* Exercise directions: What is the number of lines in the data below that hold the word "your"? Give nothing beyond that number.

(Records drawn from a dataset)
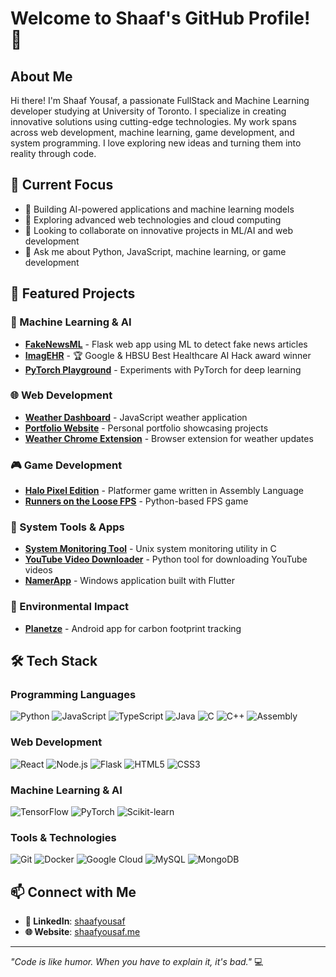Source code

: # Welcome to Shaaf's GitHub Profile! 👋

## About Me
Hi there! I'm Shaaf Yousaf, a passionate FullStack and Machine Learning developer studying at University of Toronto. I specialize in creating innovative solutions using cutting-edge technologies. My work spans across web development, machine learning, game development, and system programming. I love exploring new ideas and turning them into reality through code.

## 🎯 Current Focus
- 🔭 Building AI-powered applications and machine learning models
- 🌱 Exploring advanced web technologies and cloud computing
- 👯 Looking to collaborate on innovative projects in ML/AI and web development
- 💬 Ask me about Python, JavaScript, machine learning, or game development

## 🚀 Featured Projects

### 🤖 Machine Learning & AI
- **[FakeNewsML](https://github.com/ShaafPlayz/FakeNewsML)** - Flask web app using ML to detect fake news articles
- **[ImagEHR](https://github.com/Toyakki/ImagEHR)** - 🏆 Google & HBSU Best Healthcare AI Hack award winner
- **[PyTorch Playground](https://github.com/ShaafPlayz/PyTorch-MyPlayGround)** - Experiments with PyTorch for deep learning

### 🌐 Web Development
- **[Weather Dashboard](https://github.com/ShaafPlayz/weather_dashboard)** - JavaScript weather application
- **[Portfolio Website](https://github.com/ShaafPlayz/shaafplayz.github.io)** - Personal portfolio showcasing projects
- **[Weather Chrome Extension](https://github.com/ShaafPlayz/weather-chrome-extension)** - Browser extension for weather updates

### 🎮 Game Development
- **[Halo Pixel Edition](https://github.com/ShaafPlayz/Halo-Pixel-Edition)** - Platformer game written in Assembly Language
- **[Runners on the Loose FPS](https://github.com/ShaafPlayz/Runners-on-the-loose-FPS)** - Python-based FPS game

### 🔧 System Tools & Apps
- **[System Monitoring Tool](https://github.com/ShaafPlayz/System-Monitoring-Tool-Unix)** - Unix system monitoring utility in C
- **[YouTube Video Downloader](https://github.com/ShaafPlayz/YouTube-Video-Downloader)** - Python tool for downloading YouTube videos
- **[NamerApp](https://github.com/ShaafPlayz/NamerApp)** - Windows application built with Flutter

### 🌱 Environmental Impact
- **[Planetze](https://github.com/KrishnaManamohan/B07FinalProject)** - Android app for carbon footprint tracking

## 🛠️ Tech Stack
### Programming Languages
![Python](https://img.shields.io/badge/-Python-3776AB?style=flat&logo=python&logoColor=white)
![JavaScript](https://img.shields.io/badge/-JavaScript-F7DF1E?style=flat&logo=javascript&logoColor=black)
![TypeScript](https://img.shields.io/badge/-TypeScript-007ACC?style=flat&logo=typescript&logoColor=white)
![Java](https://img.shields.io/badge/-Java-ED8B00?style=flat&logo=java&logoColor=white)
![C](https://img.shields.io/badge/-C-A8B9CC?style=flat&logo=c&logoColor=black)
![C++](https://img.shields.io/badge/-C++-00599C?style=flat&logo=c%2B%2B&logoColor=white)
![Assembly](https://img.shields.io/badge/-Assembly-525252?style=flat&logo=assemblyscript&logoColor=white)

### Web Development
![React](https://img.shields.io/badge/-React-61DAFB?style=flat&logo=react&logoColor=black)
![Node.js](https://img.shields.io/badge/-Node.js-339933?style=flat&logo=node.js&logoColor=white)
![Flask](https://img.shields.io/badge/-Flask-000000?style=flat&logo=flask&logoColor=white)
![HTML5](https://img.shields.io/badge/-HTML5-E34F26?style=flat&logo=html5&logoColor=white)
![CSS3](https://img.shields.io/badge/-CSS3-1572B6?style=flat&logo=css3&logoColor=white)

### Machine Learning & AI
![TensorFlow](https://img.shields.io/badge/-TensorFlow-FF6F00?style=flat&logo=tensorflow&logoColor=white)
![PyTorch](https://img.shields.io/badge/-PyTorch-EE4C2C?style=flat&logo=pytorch&logoColor=white)
![Scikit-learn](https://img.shields.io/badge/-Scikit--learn-F7931E?style=flat&logo=scikit-learn&logoColor=white)

### Tools & Technologies
![Git](https://img.shields.io/badge/-Git-F05032?style=flat&logo=git&logoColor=white)
![Docker](https://img.shields.io/badge/-Docker-2496ED?style=flat&logo=docker&logoColor=white)
![Google Cloud](https://img.shields.io/badge/-Google%20Cloud-4285F4?style=flat&logo=google-cloud&logoColor=white)
![MySQL](https://img.shields.io/badge/-MySQL-4479A1?style=flat&logo=mysql&logoColor=white)
![MongoDB](https://img.shields.io/badge/-MongoDB-47A248?style=flat&logo=mongodb&logoColor=white)

## 📫 Connect with Me
- **🔗 LinkedIn**: [shaafyousaf](https://www.linkedin.com/in/shaafyousaf/)
- **🌐 Website**: [shaafyousaf.me](https://shaafplayz.github.io/)

---
*"Code is like humor. When you have to explain it, it's bad."* 💻
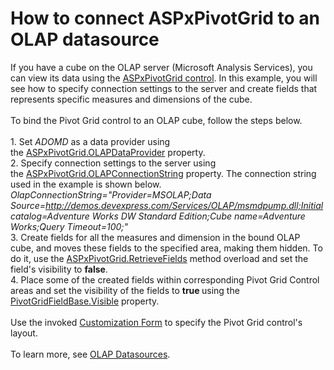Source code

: # How to connect ASPxPivotGrid to an OLAP datasource


If you have a cube on the OLAP server (Microsoft Analysis Services), you can view its data using the <a href="https://documentation.devexpress.com/AspNet/CustomDocument5830.aspx">ASPxPivotGrid control</a>. In this example, you will see how to specify connection settings to the server and create fields that represents specific measures and dimensions of the cube.<br><br>To bind the Pivot Grid control to an OLAP cube, follow the steps below.<br><br>1. Set <em>ADOMD</em> as a data provider using the <a href="https://documentation.devexpress.com/#AspNet/DevExpressWebASPxPivotGridASPxPivotGrid_OLAPDataProvidertopic">ASPxPivotGrid.OLAPDataProvider</a> property.<br>2. Specify connection settings to the server using the <a href="https://documentation.devexpress.com/#AspNet/DevExpressWebASPxPivotGridASPxPivotGrid_OLAPConnectionStringtopic">ASPxPivotGrid.OLAPConnectionString</a> property. The connection string used in the example is shown below.<br><em>OlapConnectionString="Provider=MSOLAP;Data Source=<a href="http://demos.devexpress.com/Services/OLAP/msmdpump.dll;Initial">http://demos.devexpress.com/Services/OLAP/msmdpump.dll;Initial</a> catalog=Adventure Works DW Standard Edition;Cube name=Adventure Works;Query Timeout=100;"</em><br>3. Create fields for all the measures and dimension in the bound OLAP cube, and moves these fields to the specified area, making them hidden. To do it, use the <a href="https://documentation.devexpress.com/#AspNet/DevExpressWebASPxPivotGridASPxPivotGrid_RetrieveFieldstopic(w5D4CA)">ASPxPivotGrid.RetrieveFields</a> method overload and set the field's visibility to <strong>false</strong>.<br>4. Place some of the created fields within corresponding Pivot Grid Control areas and set the visibility of the fields to <strong>true </strong>using the <a href="https://documentation.devexpress.com/#CoreLibraries/DevExpressXtraPivotGridPivotGridFieldBase_Visibletopic">PivotGridFieldBase.Visible</a> property.<br><br>Use the invoked <a href="https://documentation.devexpress.com/#AspNet/CustomDocument7265">Customization Form</a> to specify the Pivot Grid control's layout.<br><br>To learn more, see <a href="https://documentation.devexpress.com/#AspNet/CustomDocument11779">OLAP Datasources</a>.

<br/>


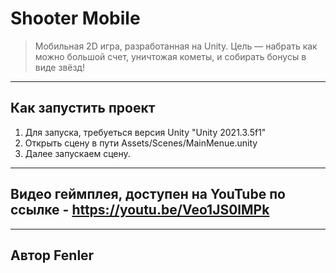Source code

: # Shooter Mobile

> Мобильная 2D игра, разработанная на Unity. Цель — набрать как можно большой счет, уничтожая кометы, и собирать бонусы в виде звёзд!

---

## Как запустить проект

1. Для запуска, требуеться версия Unity "Unity 2021.3.5f1"
2. Открыть сцену в пути Assets/Scenes/MainMenue.unity
3. Далее запускаем сцену.

---

## Видео геймплея, доступен на YouTube по ссылке - https://youtu.be/Veo1JS0lMPk

---

## Автор Fenler
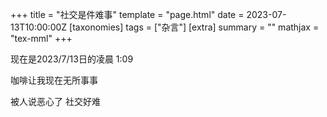 +++
title = "社交是件难事"
template = "page.html"
date = 2023-07-13T10:00:00Z
[taxonomies]
tags = ["杂言"]
[extra]
summary = ""
mathjax = "tex-mml"
+++

现在是2023/7/13日的凌晨   1:09  

咖啡让我现在无所事事

被人说恶心了   社交好难



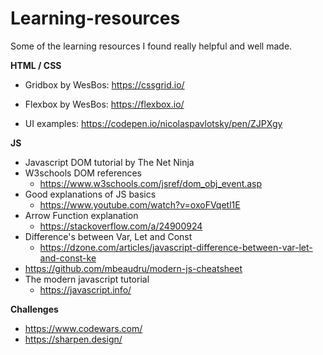 # Learning-resources
Some of the learning resources I found really helpful and well made.


**HTML / CSS**
- Gridbox by WesBos: https://cssgrid.io/
- Flexbox by WesBos: https://flexbox.io/

- UI examples: https://codepen.io/nicolaspavlotsky/pen/ZJPXgy



**JS**
- Javascript DOM tutorial by The Net Ninja
- W3schools DOM references
  - https://www.w3schools.com/jsref/dom_obj_event.asp
- Good explanations of JS basics
  - https://www.youtube.com/watch?v=oxoFVqetl1E
- Arrow Function explanation
  - https://stackoverflow.com/a/24900924
- Difference's between Var, Let and Const
  - https://dzone.com/articles/javascript-difference-between-var-let-and-const-ke
- https://github.com/mbeaudru/modern-js-cheatsheet
- The modern javascript tutorial
  - https://javascript.info/

**Challenges**
- https://www.codewars.com/
- https://sharpen.design/
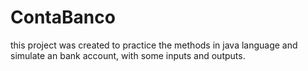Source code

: # ContaBanco

this project was created to practice the methods in java language and simulate an bank account, with some inputs and outputs.
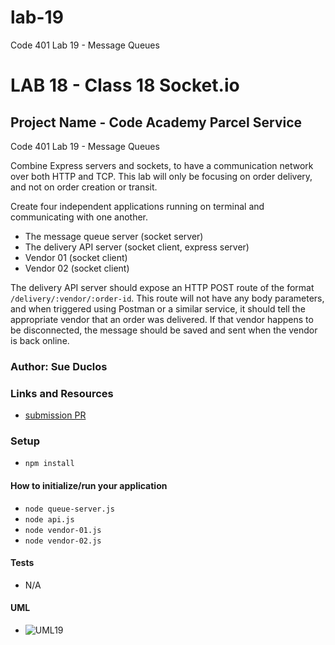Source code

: # lab-19
Code 401 Lab 19 - Message Queues

# LAB 18 - Class 18 Socket.io

## Project Name - Code Academy Parcel Service

Code 401 Lab 19 - Message Queues

Combine Express servers and sockets, to have a communication network over both HTTP and TCP. This lab will only be focusing on order delivery, and not on order creation or transit.

Create four independent applications running on terminal and communicating with one another.

- The message queue server (socket server)
- The delivery API server (socket client, express server)
- Vendor 01 (socket client)
- Vendor 02 (socket client)

The delivery API server should expose an HTTP POST route of the format `/delivery/:vendor/:order-id`. This route will not have any body parameters, and when triggered using Postman or a similar service, it should tell the appropriate vendor that an order was delivered. If that vendor happens to be disconnected, the message should be saved and sent when the vendor is back online.

### Author: Sue Duclos

### Links and Resources

- [submission PR](https://github.com/sueduclos-401-advanced-javascript/lab-19/pull/1)

### Setup

- `npm install`

#### How to initialize/run your application

- `node queue-server.js`
- `node api.js`
- `node vendor-01.js`
- `node vendor-02.js`

#### Tests

- N/A

#### UML

- ![UML19]()

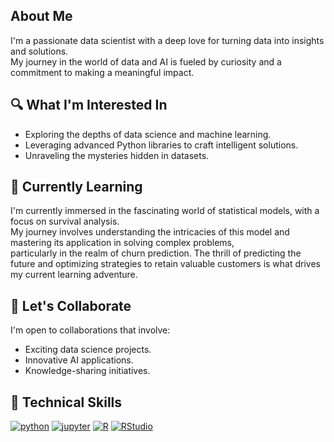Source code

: ## About Me
I'm a passionate data scientist with a deep love for turning data into insights and solutions.</br> My journey in the world of data and AI is fueled by curiosity and a commitment to making a meaningful impact.

## 🔍 What I'm Interested In
* Exploring the depths of data science and machine learning.
* Leveraging advanced Python libraries to craft intelligent solutions.
* Unraveling the mysteries hidden in datasets.

## 🌱 Currently Learning  </br>
I'm currently immersed in the fascinating world of statistical models, with a focus on survival analysis. </br>
My journey involves understanding the intricacies of this model and mastering its application in solving complex problems,</br>
particularly in the realm of churn prediction. The thrill of predicting the future and optimizing strategies to retain valuable customers is what drives my current learning adventure.</br>
## 🤝 Let's Collaborate </br>
I'm open to collaborations that involve: </br>
* Exciting data science projects.</br>
* Innovative AI applications.</br>
* Knowledge-sharing initiatives.</br>

## 💼 Technical Skills
[![python](https://img.shields.io/badge/Python-3.9-3776AB.svg?style=flat&logo=python&logoColor=white)](https://www.python.org)
[![jupyter](https://img.shields.io/badge/Jupyter-Lab-F37626.svg?style=flat&logo=Jupyter)](https://jupyterlab.readthedocs.io/en/stable)
[![R](https://img.shields.io/badge/-script-276DC3.svg?style=flat&logo=R)](https://cran.r-project.org)
[![RStudio](https://img.shields.io/badge/RStudio-project-75AADB.svg?style=flat&logo=RStudio)](https://www.rstudio.com)
<!---
lostincalibasas/lostincalibasas is a ✨ special ✨ repository because its `README.md` (this file) appears on your GitHub profile.
You can click the Preview link to take a look at your changes.
--->
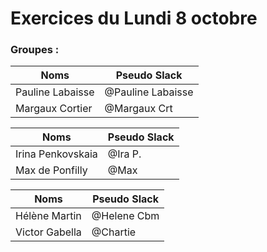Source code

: # Exercices du Lundi 8 octobre


### Groupes :
Noms | Pseudo Slack
------------ | -------------
Pauline Labaisse | @Pauline Labaisse
Margaux Cortier | @Margaux Crt

Noms | Pseudo Slack
------------ | -------------
Irina Penkovskaia | @Ira P.
Max de Ponfilly | @Max

Noms | Pseudo Slack
------------ | -------------
Hélène Martin | @Helene Cbm
Victor Gabella | @Chartie
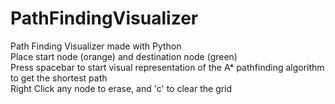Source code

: # PathFindingVisualizer
Path Finding Visualizer made with Python <br />
Place start node (orange) and destination node (green) <br />
Press spacebar to start visual representation of the A* pathfinding algorithm to get the shortest path <br />
Right Click any node to erase, and 'c' to clear the grid
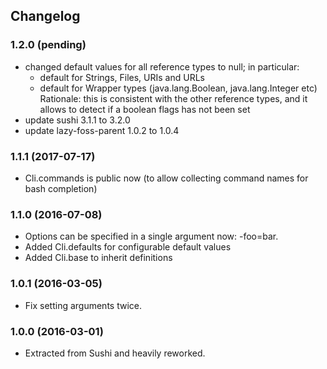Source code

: ## Changelog 

### 1.2.0 (pending)

* changed default values for all reference types to null; in particular:
  * default for Strings, Files, URIs and URLs
  * default for Wrapper types (java.lang.Boolean, java.lang.Integer etc)
  Rationale: this is consistent with the other reference types, and it allows to
  detect if a boolean flags has not been set
* update sushi 3.1.1 to 3.2.0
* update lazy-foss-parent 1.0.2 to 1.0.4

### 1.1.1 (2017-07-17)

* Cli.commands is public now (to allow collecting command names for bash completion)


### 1.1.0 (2016-07-08)

* Options can be specified in a single argument now: -foo=bar.
* Added Cli.defaults for configurable default values
* Added Cli.base to inherit definitions


### 1.0.1 (2016-03-05)

* Fix setting arguments twice.


### 1.0.0 (2016-03-01)

* Extracted from Sushi and heavily reworked.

* Task result: 3